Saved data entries
= Beginning of Section =
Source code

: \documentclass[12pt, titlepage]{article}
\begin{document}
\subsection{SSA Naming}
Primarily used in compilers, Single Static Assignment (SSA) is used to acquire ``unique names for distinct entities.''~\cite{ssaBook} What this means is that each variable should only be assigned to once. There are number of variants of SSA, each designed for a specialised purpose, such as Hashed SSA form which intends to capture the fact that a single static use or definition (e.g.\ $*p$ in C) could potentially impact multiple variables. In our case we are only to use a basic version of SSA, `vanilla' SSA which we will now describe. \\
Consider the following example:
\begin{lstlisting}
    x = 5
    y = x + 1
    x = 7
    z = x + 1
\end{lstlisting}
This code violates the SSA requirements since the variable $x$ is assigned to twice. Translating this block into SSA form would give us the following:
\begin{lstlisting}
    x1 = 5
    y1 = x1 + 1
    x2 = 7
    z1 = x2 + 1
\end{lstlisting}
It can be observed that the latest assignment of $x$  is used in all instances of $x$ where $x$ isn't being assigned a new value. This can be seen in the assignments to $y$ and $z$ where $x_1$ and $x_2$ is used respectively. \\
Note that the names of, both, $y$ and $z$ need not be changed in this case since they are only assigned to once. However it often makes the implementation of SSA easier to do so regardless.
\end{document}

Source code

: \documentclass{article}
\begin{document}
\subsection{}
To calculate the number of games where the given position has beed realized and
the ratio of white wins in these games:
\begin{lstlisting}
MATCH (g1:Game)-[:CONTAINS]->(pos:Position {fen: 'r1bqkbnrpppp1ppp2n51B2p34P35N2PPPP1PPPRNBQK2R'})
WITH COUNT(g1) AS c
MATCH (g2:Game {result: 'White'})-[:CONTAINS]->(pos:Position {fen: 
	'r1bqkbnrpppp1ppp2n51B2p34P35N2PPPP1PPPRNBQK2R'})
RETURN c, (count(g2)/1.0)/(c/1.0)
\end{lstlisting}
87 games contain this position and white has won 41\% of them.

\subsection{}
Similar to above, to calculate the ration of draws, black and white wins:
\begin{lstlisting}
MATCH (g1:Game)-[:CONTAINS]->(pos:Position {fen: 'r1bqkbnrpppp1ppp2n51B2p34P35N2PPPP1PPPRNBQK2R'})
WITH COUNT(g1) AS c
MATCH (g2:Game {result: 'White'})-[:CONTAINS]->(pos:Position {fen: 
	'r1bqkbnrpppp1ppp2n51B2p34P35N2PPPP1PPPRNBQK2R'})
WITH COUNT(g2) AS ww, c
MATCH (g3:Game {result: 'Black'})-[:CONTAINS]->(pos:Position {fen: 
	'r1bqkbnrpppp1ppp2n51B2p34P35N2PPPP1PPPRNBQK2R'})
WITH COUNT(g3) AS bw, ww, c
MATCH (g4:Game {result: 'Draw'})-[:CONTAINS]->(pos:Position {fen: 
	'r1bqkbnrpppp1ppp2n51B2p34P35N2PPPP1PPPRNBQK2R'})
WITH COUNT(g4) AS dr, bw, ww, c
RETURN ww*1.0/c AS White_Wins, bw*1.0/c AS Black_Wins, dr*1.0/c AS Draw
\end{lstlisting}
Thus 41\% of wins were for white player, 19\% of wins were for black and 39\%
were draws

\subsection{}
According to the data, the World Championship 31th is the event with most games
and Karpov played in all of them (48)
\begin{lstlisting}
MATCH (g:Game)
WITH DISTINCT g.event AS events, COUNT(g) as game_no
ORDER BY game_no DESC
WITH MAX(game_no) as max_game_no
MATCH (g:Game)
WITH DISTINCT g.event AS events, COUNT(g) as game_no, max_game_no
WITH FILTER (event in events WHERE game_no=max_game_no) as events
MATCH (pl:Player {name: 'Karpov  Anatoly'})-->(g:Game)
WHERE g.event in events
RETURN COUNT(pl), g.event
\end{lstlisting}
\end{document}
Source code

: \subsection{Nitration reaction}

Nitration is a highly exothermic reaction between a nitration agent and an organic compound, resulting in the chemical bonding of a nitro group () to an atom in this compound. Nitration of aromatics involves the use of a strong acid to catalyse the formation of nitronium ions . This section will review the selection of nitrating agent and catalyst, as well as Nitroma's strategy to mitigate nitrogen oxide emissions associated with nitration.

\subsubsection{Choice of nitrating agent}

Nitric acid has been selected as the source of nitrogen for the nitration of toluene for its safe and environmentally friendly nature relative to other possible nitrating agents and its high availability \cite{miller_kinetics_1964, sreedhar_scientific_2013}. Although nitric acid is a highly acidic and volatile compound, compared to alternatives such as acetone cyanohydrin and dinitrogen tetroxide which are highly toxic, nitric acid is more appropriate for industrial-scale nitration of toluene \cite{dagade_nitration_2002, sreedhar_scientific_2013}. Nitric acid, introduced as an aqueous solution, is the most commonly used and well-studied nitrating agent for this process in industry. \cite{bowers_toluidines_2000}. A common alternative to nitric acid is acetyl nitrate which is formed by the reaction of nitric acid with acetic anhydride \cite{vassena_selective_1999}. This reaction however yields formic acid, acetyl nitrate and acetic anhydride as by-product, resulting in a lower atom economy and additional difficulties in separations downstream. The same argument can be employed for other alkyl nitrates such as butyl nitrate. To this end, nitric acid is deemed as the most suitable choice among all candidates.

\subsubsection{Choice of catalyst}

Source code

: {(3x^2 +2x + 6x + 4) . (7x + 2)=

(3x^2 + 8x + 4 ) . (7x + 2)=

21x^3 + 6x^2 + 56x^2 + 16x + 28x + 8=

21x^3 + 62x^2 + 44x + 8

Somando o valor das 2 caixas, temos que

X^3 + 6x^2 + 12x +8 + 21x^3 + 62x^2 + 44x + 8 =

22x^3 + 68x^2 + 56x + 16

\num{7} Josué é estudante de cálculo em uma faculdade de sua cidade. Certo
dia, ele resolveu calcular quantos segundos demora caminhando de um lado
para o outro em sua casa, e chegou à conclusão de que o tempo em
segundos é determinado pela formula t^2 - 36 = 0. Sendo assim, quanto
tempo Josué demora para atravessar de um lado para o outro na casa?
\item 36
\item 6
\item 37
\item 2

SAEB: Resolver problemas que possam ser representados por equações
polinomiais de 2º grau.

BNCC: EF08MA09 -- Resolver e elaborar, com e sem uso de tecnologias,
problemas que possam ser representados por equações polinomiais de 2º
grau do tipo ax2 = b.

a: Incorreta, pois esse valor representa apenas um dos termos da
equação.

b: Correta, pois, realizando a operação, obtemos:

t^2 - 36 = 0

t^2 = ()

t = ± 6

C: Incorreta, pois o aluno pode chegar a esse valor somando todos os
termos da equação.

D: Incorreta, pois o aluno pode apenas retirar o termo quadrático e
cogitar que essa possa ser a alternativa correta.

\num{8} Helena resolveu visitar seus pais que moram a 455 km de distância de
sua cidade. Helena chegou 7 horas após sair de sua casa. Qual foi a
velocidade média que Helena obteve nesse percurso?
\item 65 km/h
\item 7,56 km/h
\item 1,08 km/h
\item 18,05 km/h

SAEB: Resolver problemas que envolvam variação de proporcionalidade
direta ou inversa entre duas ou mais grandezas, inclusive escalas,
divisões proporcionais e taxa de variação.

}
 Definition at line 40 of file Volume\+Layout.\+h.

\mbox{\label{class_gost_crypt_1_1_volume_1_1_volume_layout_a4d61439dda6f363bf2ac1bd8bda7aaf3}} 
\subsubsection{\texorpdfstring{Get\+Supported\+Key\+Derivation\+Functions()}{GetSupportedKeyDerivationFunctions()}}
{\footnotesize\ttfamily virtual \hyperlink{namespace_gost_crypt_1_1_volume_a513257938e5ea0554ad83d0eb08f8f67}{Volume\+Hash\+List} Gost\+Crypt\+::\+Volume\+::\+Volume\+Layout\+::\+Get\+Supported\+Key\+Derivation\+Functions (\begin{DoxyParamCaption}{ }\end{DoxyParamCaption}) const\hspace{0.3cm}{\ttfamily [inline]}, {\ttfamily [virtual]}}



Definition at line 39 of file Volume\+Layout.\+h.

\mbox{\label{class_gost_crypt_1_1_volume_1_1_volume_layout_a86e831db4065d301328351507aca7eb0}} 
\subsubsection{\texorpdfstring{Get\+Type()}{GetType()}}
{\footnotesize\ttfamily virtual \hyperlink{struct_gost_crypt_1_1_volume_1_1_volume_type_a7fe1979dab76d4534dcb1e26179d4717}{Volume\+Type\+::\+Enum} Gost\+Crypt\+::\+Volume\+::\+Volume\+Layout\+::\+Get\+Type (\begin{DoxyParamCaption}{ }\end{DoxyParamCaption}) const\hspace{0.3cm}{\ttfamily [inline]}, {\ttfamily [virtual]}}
= End of Section =
* _How to complete this task_:
List the lines of the records where "SAEB" occurs.

* _Answer to this problem_:
SAEB: Resolver problemas que possam ser representados por equações
SAEB: Resolver problemas que envolvam variação de proporcionalidade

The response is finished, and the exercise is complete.